There’s A Monster Under The Bed!

I’ve given up trying to understand the anti-vaccine crazies. The arguments they pose are nonsensical: “I don’t know what’s in them!” (They don’t know what’s in the hot dogs they eat, among a million other things.) “There’s a chip inserted by Bill Gates!” (Yes, it’s in the cell phone you cheerfully carry!) “My friend’s brother got diabetes after getting his shot!” (“After this, therefore because of this” is one of the oldest logical fallacies…). And don’t even get me started on the claims that requiring sensible public health measures violates the Constitution– people who insist government can require a woman to carry a pregnancy to term while arguing that government lacks authority to require people to get vaccinated, are beyond the reach of reason.)

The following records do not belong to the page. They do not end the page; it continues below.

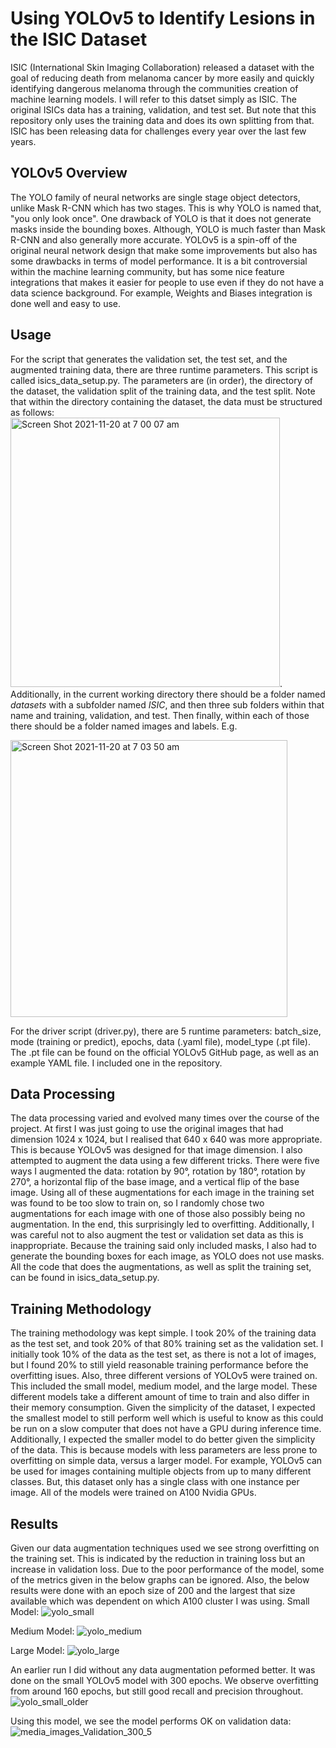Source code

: # Using YOLOv5 to Identify Lesions in the ISIC Dataset
ISIC (International Skin Imaging Collaboration) released a dataset with the goal of reducing death from melanoma cancer by more easily and quickly identifying dangerous melanoma through the communities creation of machine learning models. I will refer to this datset simply as ISIC. The original ISICs data has a training, validation, and test set. But note that this repository only uses the training data and does its own splitting from that. ISIC has been releasing data for challenges every year over the last few years.

## YOLOv5 Overview
The YOLO family of neural networks are single stage object detectors, unlike Mask R-CNN which has two stages. This is why YOLO is named that, "you only look once". One drawback of YOLO is that it does not generate masks inside the bounding boxes. Although, YOLO is much faster than Mask R-CNN and also generally more accurate. YOLOv5 is a spin-off of the original neural network design that make some improvements but also has some drawbacks in terms of model performance. It is a bit controversial within the machine learning community, but has some nice feature integrations that makes it easier for people to use even if they do not have a data science background. For example, Weights and Biases integration is done well and easy to use.

## Usage
For the script that generates the validation set, the test set, and the augmented training data, there are three runtime parameters. This script is called isics_data_setup.py. The parameters are (in order), the directory of the dataset, the validation split of the training data, and the test split.
Note that within the directory containing the dataset, the data must be structured as follows:
<img width="431" alt="Screen Shot 2021-11-20 at 7 00 07 am" src="https://user-images.githubusercontent.com/43590948/142691136-8cbbcce7-0f8a-4640-abc5-0ffe4906eb54.png">.
Additionally, in the current working directory there should be a folder named _datasets_ with a subfolder named _ISIC_, and then three sub folders within that name and training, validation, and test. Then finally, within each of those there should be a folder named images and labels. E.g.

<img width="443" alt="Screen Shot 2021-11-20 at 7 03 50 am" src="https://user-images.githubusercontent.com/43590948/142691418-7fef2354-bc8a-4575-863e-b354feea827b.png">

For the driver script (driver.py), there are 5 runtime parameters:
batch_size, mode (training or predict), epochs, data (.yaml file), model_type (.pt file). The .pt file can be found on the official YOLOv5 GitHub page, as well as an example YAML file. I included one in the repository.

## Data Processing
The data processing varied and evolved many times over the course of the project. At first I was just going to use the original images that had dimension 1024 x 1024, but I realised that 640 x 640 was more appropriate. This is because YOLOv5 was designed for that image dimension. I also attempted to augment the data using a few different tricks. There were five ways I augmented the data: rotation by 90°, rotation by 180°, rotation by 270°, a horizontal flip of the base image, and a vertical flip of the base image. Using all of these augmentations for each image in the training set was found to be too slow to train on, so I randomly chose two augmentations for each image with one of those also possibly being no augmentation. In the end, this surprisingly led to overfitting. Additionally, I was careful not to also augment the test or validation set data as this is inappropriate. Because the training said only included masks, I also had to generate the bounding boxes for each image, as YOLO does not use masks. All the code that does the augmentations, as well as split the training set, can be found in isics_data_setup.py.

## Training Methodology
The training methodology was kept simple. I took 20% of the training data as the test set, and took 20% of that 80% training set as the validation set. I initially took 10% of the data as the test set, as there is not a lot of images, but I found 20% to still yield reasonable training performance before the overfitting isues. Also, three different versions of YOLOv5 were trained on. This included the small model, medium model, and the large model. These different models take a different amount of time to train and also differ in their memory consumption. Given the simplicity of the dataset, I expected the smallest model to still perform well which is useful to know as this could be run on a slow computer that does not have a GPU during inference time. Additionally, I expected the smaller model to do better given the simplicity of the data. This is because models with less parameters are less prone to overfitting on simple data, versus a larger model. For example, YOLOv5 can be used for images containing multiple objects from up to many different classes. But, this dataset only has a single class with one instance per image. All of the models were trained on A100 Nvidia GPUs. 

## Results
Given our data augmentation techniques used we see strong overfitting on the training set. This is indicated by the reduction in training loss but an increase in validation loss. Due to the poor performance of the model, some of the metrics given in the below graphs can be ignored. Also, the below results were done with an epoch size of 200 and the largest that size available which was dependent on which A100 cluster I was using.
Small Model:
![yolo_small](https://user-images.githubusercontent.com/43590948/142694518-ac6a32e2-2843-4f28-b25b-5df27f42bfcd.png)

Medium Model:
![yolo_medium](https://user-images.githubusercontent.com/43590948/142694582-0afad7fc-5630-4750-b74e-bc2124efb9b4.png)

Large Model:
![yolo_large](https://user-images.githubusercontent.com/43590948/142694595-e0b55256-b2b6-4d17-8533-1363be65d586.png)

An earlier run I did without any data augmentation peformed better. It was done on the small YOLOv5 model with 300 epochs.
We observe overfitting from around 160 epochs, but still good recall and precision throughout.
![yolo_small_older](https://user-images.githubusercontent.com/43590948/142699240-d775df4a-65bb-47e5-9e26-ba32e4ae6bbb.png)

Using this model, we see the model performs OK on validation data:
![media_images_Validation_300_5](https://user-images.githubusercontent.com/43590948/142699745-cce490c7-a943-4948-806a-eccd5ef051f9.jpg)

Logic and reason, clearly, have nothing to do with it. 

I was recently sharing my frustration with the young woman who cuts my hair, who told me that her sister– a nurse in a local hospital –is equally frustrated. And angry. According to her sister, the hospital is coping with overflow conditions caused almost entirely by unvaccinated people, and they are not just sick, but unpleasant and irrational. A large number of them refuse to believe they have Covid, insisting that it must be something else, because Covid is a hoax. 

In fact, she said, her sister has characterized these patients as “big babies,” who are making the job of tending to them considerably more difficult than it needs to be.

Evidently, those “big babies” are convinced that vaccines are the monsters hiding under their beds…

What is interesting–if maddening–is that this irrational behavior is largely occurring on the political right (although left-wingers who see conspiracies where the rest of us see human complexity also subscribe.)  A recent article from The Week suggests a reason for those statistics showing that Republicans are dying at far greater rates than Democrats.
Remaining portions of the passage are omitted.